> _ASSIGNMENT_
From the records below, please repeat exactly the line that has "##### Problem Details", the line that has "- Single-pass algorithm with running totals", and every line between them, and nothing else.

===============

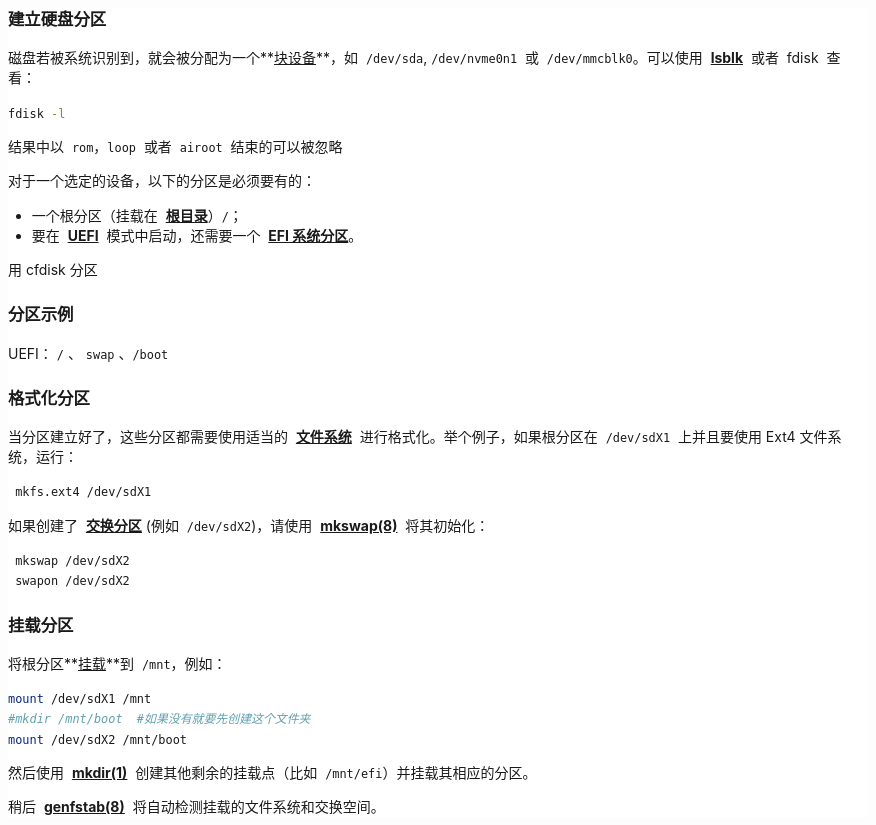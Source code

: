 ### **建立硬盘分区**

磁盘若被系统识别到，就会被分配为一个**[块设备](https://en.wikipedia.org/wiki/zh:%E8%AE%BE%E5%A4%87%E6%96%87%E4%BB%B6%E7%B3%BB%E7%BB%9F#.E5.91.BD.E5.90.8D.E7.BA.A6.E5.AE.9A)**，如  `/dev/sda`, `/dev/nvme0n1`  或  `/dev/mmcblk0`。可以使用  **[lsblk](https://wiki.archlinux.org/index.php/Lsblk)**  或者  fdisk  查看：

```bash
fdisk -l

```

结果中以  `rom`，`loop`  或者  `airoot`  结束的可以被忽略

对于一个选定的设备，以下的分区是必须要有的：

-   一个根分区（挂载在  **[根目录](https://en.wikipedia.org/wiki/Root_directory)**）`/`；
-   要在  **[UEFI](https://wiki.archlinux.org/index.php/UEFI)**  模式中启动，还需要一个  **[EFI 系统分区](https://wiki.archlinux.org/index.php/EFI_system_partition)**。

用 cfdisk 分区

### **分区示例**

UEFI：
`/` 、 `swap` 、`/boot`

### **格式化分区**

当分区建立好了，这些分区都需要使用适当的  **[文件系统](<https://wiki.archlinux.org/index.php/File_systems_(%E7%AE%80%E4%BD%93%E4%B8%AD%E6%96%87)>)**  进行格式化。举个例子，如果根分区在  `/dev/sdX1`  上并且要使用 Ext4 文件系统，运行：

```bash
 mkfs.ext4 /dev/sdX1
```

如果创建了  **[交换分区](<https://wiki.archlinux.org/index.php/Swap_(%E7%AE%80%E4%BD%93%E4%B8%AD%E6%96%87)>)** (例如  `/dev/sdX2`)，请使用  **[mkswap(8)](https://jlk.fjfi.cvut.cz/arch/manpages/man/mkswap.8)**  将其初始化：

```bash
 mkswap /dev/sdX2
 swapon /dev/sdX2
```

### **挂载分区**

将根分区**[挂载](https://wiki.archlinux.org/index.php/Mount)**到  `/mnt`，例如：

```bash
mount /dev/sdX1 /mnt
#mkdir /mnt/boot  #如果没有就要先创建这个文件夹
mount /dev/sdX2 /mnt/boot
```

然后使用  **[mkdir(1)](https://jlk.fjfi.cvut.cz/arch/manpages/man/mkdir.1)**  创建其他剩余的挂载点（比如  `/mnt/efi`）并挂载其相应的分区。

稍后  **[genfstab(8)](https://jlk.fjfi.cvut.cz/arch/manpages/man/genfstab.8)**  将自动检测挂载的文件系统和交换空间。
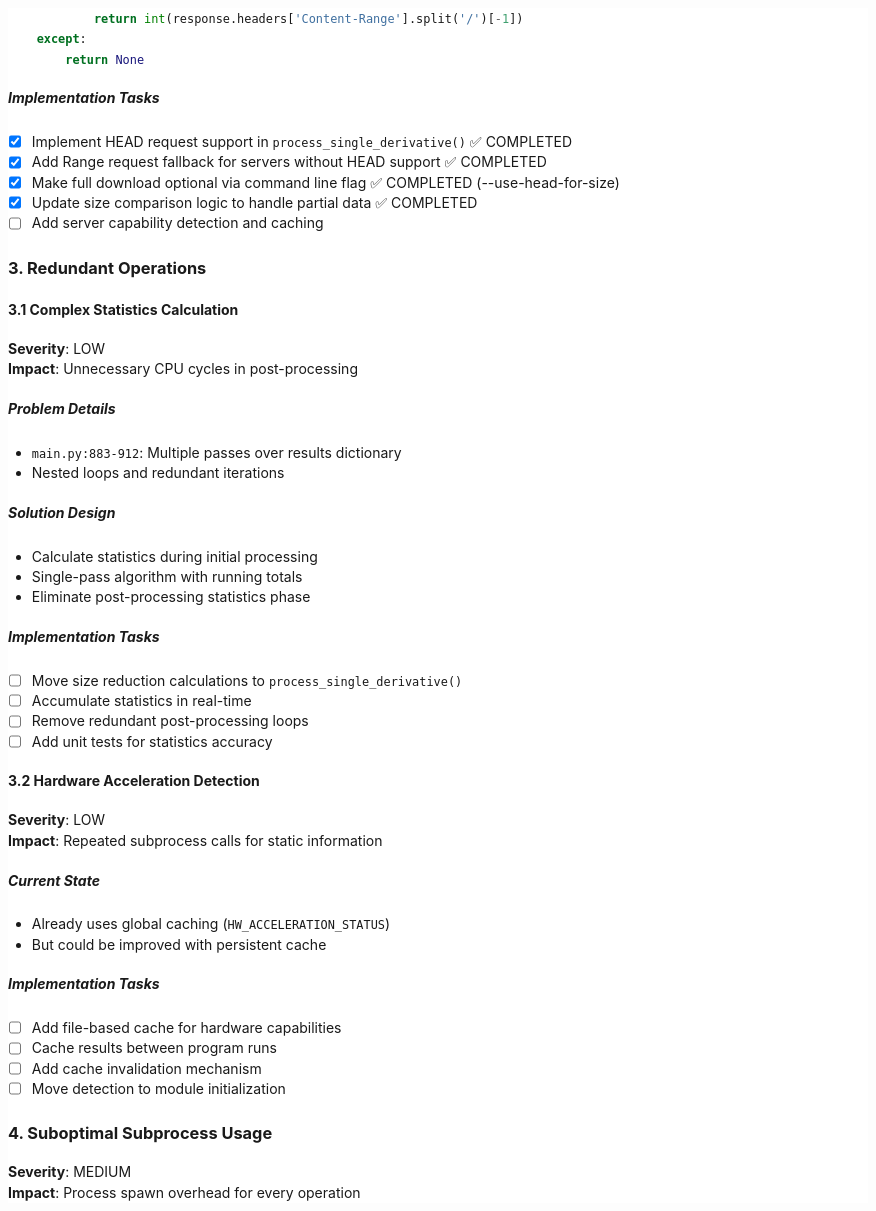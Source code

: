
 ```python
            return int(response.headers['Content-Range'].split('/')[-1])
    except:
        return None
```

##### Implementation Tasks
- [x] Implement HEAD request support in `process_single_derivative()` ✅ COMPLETED
- [x] Add Range request fallback for servers without HEAD support ✅ COMPLETED
- [x] Make full download optional via command line flag ✅ COMPLETED (--use-head-for-size)
- [x] Update size comparison logic to handle partial data ✅ COMPLETED
- [ ] Add server capability detection and caching

### 3. Redundant Operations

#### 3.1 Complex Statistics Calculation
**Severity**: LOW  
**Impact**: Unnecessary CPU cycles in post-processing

##### Problem Details
- `main.py:883-912`: Multiple passes over results dictionary
- Nested loops and redundant iterations

##### Solution Design
- Calculate statistics during initial processing
- Single-pass algorithm with running totals
- Eliminate post-processing statistics phase

##### Implementation Tasks
- [ ] Move size reduction calculations to `process_single_derivative()`
- [ ] Accumulate statistics in real-time
- [ ] Remove redundant post-processing loops
- [ ] Add unit tests for statistics accuracy

#### 3.2 Hardware Acceleration Detection
**Severity**: LOW  
**Impact**: Repeated subprocess calls for static information

##### Current State
- Already uses global caching (`HW_ACCELERATION_STATUS`)
- But could be improved with persistent cache

##### Implementation Tasks
- [ ] Add file-based cache for hardware capabilities
- [ ] Cache results between program runs
- [ ] Add cache invalidation mechanism
- [ ] Move detection to module initialization

### 4. Suboptimal Subprocess Usage

**Severity**: MEDIUM  
**Impact**: Process spawn overhead for every operation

===============

> _ANSWER BOX_
##### Problem Details
- `main.py:883-912`: Multiple passes over results dictionary
- Nested loops and redundant iterations

##### Solution Design
- Calculate statistics during initial processing
- Single-pass algorithm with running totals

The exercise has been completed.